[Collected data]

_ _ _ _ _ _ _

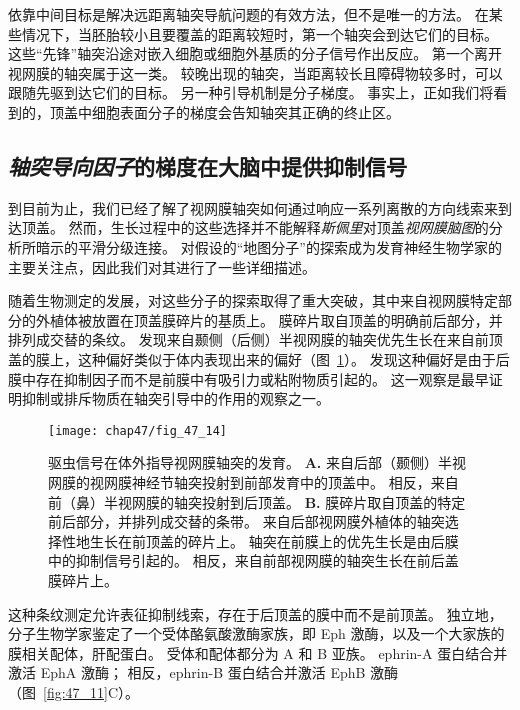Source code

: 依靠中间目标是解决远距离轴突导航问题的有效方法，但不是唯一的方法。
在某些情况下，当胚胎较小且要覆盖的距离较短时，第一个轴突会到达它们的目标。
这些“先锋”轴突沿途对嵌入细胞或细胞外基质的分子信号作出反应。
第一个离开视网膜的轴突属于这一类。
较晚出现的轴突，当距离较长且障碍物较多时，可以跟随先驱到达它们的目标。
另一种引导机制是分子梯度。
事实上，正如我们将看到的，顶盖中细胞表面分子的梯度会告知轴突其正确的终止区。



\subsection{\textit{轴突导向因子}的梯度在大脑中提供抑制信号}

到目前为止，我们已经了解了视网膜轴突如何通过响应一系列离散的方向线索来到达顶盖。
然而，生长过程中的这些选择并不能解释\textit{斯佩里}对顶盖\textit{视网膜脑图}的分析所暗示的平滑分级连接。
对假设的“地图分子”的探索成为发育神经生物学家的主要关注点，因此我们对其进行了一些详细描述。


随着生物测定的发展，对这些分子的探索取得了重大突破，其中来自视网膜特定部分的外植体被放置在顶盖膜碎片的基质上。
膜碎片取自顶盖的明确前后部分，并排列成交替的条纹。 
发现来自颞侧（后侧）半视网膜的轴突优先生长在来自前顶盖的膜上，这种偏好类似于体内表现出来的偏好（图~\ref{fig:47_14}）。
发现这种偏好是由于后膜中存在抑制因子而不是前膜中有吸引力或粘附物质引起的。
这一观察是最早证明抑制或排斥物质在轴突引导中的作用的观察之一。


\begin{figure}[htbp]
	\centering
	\texttt{[image: chap47/fig\_47\_14]}
	\caption{驱虫信号在体外指导视网膜轴突的发育。
		\textbf{A.} 来自后部（颞侧）半视网膜的视网膜神经节轴突投射到前部发育中的顶盖中。
		相反，来自前（鼻）半视网膜的轴突投射到后顶盖。
		\textbf{B.} 膜碎片取自顶盖的特定前后部分，并排列成交替的条带。
		来自后部视网膜外植体的轴突选择性地生长在前顶盖的碎片上。
		轴突在前膜上的优先生长是由后膜中的抑制信号引起的。
		相反，来自前部视网膜的轴突生长在前后盖膜碎片上\cite{walter1987avoidance}。}
	\label{fig:47_14}
\end{figure}


这种条纹测定允许表征抑制线索，存在于后顶盖的膜中而不是前顶盖。
独立地，分子生物学家鉴定了一个受体酪氨酸激酶家族，即 Eph 激酶，以及一个大家族的膜相关配体，肝配蛋白。
受体和配体都分为 A 和 B 亚族。
ephrin-A 蛋白结合并激活 EphA 激酶；
相反，ephrin-B 蛋白结合并激活 EphB 激酶（图~\ref{fig:47_11}C）。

_ _ _ _ _ _ _

→ **Problem description**
Exact copies of the line containing "独立地，分子生物学家鉴定了一个受体酪氨酸激酶家族，即 Eph 激酶，以及一个大家族的膜相关配体，肝配蛋白。" and of every line after it through the end of the entries are all that should be output.

→ **Solution to this exercise**
独立地，分子生物学家鉴定了一个受体酪氨酸激酶家族，即 Eph 激酶，以及一个大家族的膜相关配体，肝配蛋白。
受体和配体都分为 A 和 B 亚族。
ephrin-A 蛋白结合并激活 EphA 激酶；
相反，ephrin-B 蛋白结合并激活 EphB 激酶（图~\ref{fig:47_11}C）。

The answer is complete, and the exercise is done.